*Work to complete:* Each line below that includes the word "cost" is to be reported.
BEGIN
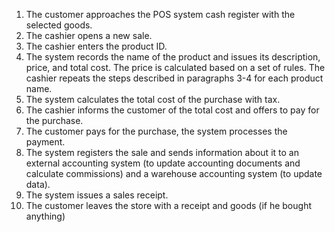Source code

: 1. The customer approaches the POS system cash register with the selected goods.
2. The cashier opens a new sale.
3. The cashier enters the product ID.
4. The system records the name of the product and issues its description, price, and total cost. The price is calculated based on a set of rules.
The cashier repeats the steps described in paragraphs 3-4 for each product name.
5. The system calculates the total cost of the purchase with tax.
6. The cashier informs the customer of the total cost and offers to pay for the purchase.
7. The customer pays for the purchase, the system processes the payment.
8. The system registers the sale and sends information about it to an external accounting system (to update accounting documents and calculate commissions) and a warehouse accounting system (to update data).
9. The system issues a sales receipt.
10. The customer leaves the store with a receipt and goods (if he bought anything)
END
BEGIN
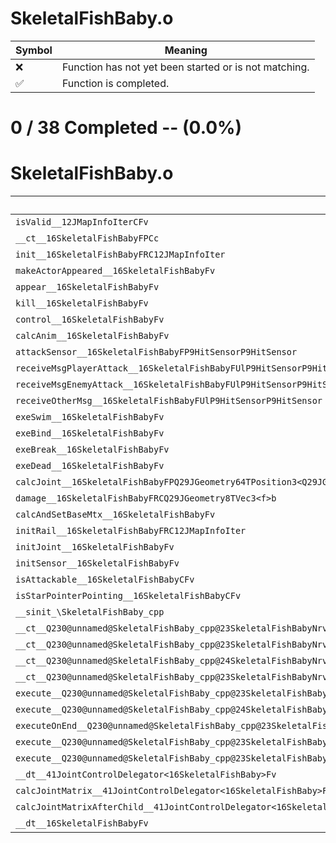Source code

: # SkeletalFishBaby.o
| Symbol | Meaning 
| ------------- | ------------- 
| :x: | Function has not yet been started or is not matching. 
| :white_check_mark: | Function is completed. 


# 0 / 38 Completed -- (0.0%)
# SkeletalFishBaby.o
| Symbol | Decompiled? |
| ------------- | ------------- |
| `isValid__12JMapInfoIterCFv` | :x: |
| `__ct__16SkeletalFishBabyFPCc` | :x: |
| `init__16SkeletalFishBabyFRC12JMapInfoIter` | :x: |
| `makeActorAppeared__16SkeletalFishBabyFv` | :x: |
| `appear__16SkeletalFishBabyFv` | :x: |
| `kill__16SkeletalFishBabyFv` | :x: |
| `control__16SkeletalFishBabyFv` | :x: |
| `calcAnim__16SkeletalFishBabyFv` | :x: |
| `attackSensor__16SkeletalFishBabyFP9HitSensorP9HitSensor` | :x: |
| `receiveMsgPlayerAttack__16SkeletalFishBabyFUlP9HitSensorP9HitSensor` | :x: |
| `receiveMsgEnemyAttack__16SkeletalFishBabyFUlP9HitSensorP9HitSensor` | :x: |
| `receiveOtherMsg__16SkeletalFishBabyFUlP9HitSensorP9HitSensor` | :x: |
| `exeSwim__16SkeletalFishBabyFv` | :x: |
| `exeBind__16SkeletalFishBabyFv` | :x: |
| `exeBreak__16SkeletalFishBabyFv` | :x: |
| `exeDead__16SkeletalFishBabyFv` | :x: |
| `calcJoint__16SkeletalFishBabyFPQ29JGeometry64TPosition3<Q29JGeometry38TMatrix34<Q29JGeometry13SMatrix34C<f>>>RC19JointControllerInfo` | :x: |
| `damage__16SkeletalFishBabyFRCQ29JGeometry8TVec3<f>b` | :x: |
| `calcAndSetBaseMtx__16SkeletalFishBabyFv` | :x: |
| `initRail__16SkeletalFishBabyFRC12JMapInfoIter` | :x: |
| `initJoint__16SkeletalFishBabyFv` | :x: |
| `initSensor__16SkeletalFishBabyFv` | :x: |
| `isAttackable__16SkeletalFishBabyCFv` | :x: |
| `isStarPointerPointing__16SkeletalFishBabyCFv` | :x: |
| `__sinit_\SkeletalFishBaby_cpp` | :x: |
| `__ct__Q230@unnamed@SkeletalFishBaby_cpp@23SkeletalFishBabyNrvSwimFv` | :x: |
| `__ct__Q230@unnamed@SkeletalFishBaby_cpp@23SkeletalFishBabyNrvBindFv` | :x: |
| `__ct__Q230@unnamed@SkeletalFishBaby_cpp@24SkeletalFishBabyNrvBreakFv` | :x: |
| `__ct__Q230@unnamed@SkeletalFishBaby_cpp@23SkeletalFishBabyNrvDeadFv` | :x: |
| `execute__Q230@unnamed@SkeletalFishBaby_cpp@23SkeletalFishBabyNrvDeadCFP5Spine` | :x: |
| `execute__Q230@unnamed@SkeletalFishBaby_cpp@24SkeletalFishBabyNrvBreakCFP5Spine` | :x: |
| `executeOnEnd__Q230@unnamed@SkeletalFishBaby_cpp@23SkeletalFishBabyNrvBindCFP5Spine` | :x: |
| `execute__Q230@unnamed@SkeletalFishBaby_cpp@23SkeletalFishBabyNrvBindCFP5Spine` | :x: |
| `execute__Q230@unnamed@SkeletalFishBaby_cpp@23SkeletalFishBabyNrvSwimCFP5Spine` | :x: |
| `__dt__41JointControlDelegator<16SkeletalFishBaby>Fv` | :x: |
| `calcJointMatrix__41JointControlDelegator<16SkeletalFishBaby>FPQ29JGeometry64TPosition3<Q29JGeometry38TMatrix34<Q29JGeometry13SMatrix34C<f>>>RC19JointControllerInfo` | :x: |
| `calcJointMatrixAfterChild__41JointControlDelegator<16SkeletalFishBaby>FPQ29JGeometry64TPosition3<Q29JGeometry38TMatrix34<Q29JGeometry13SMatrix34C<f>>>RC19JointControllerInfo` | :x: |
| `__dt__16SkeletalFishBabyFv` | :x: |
END
*Response:*
4. The system records the name of the product and issues its description, price, and total cost. The price is calculated based on a set of rules.
5. The system calculates the total cost of the purchase with tax.
6. The cashier informs the customer of the total cost and offers to pay for the purchase.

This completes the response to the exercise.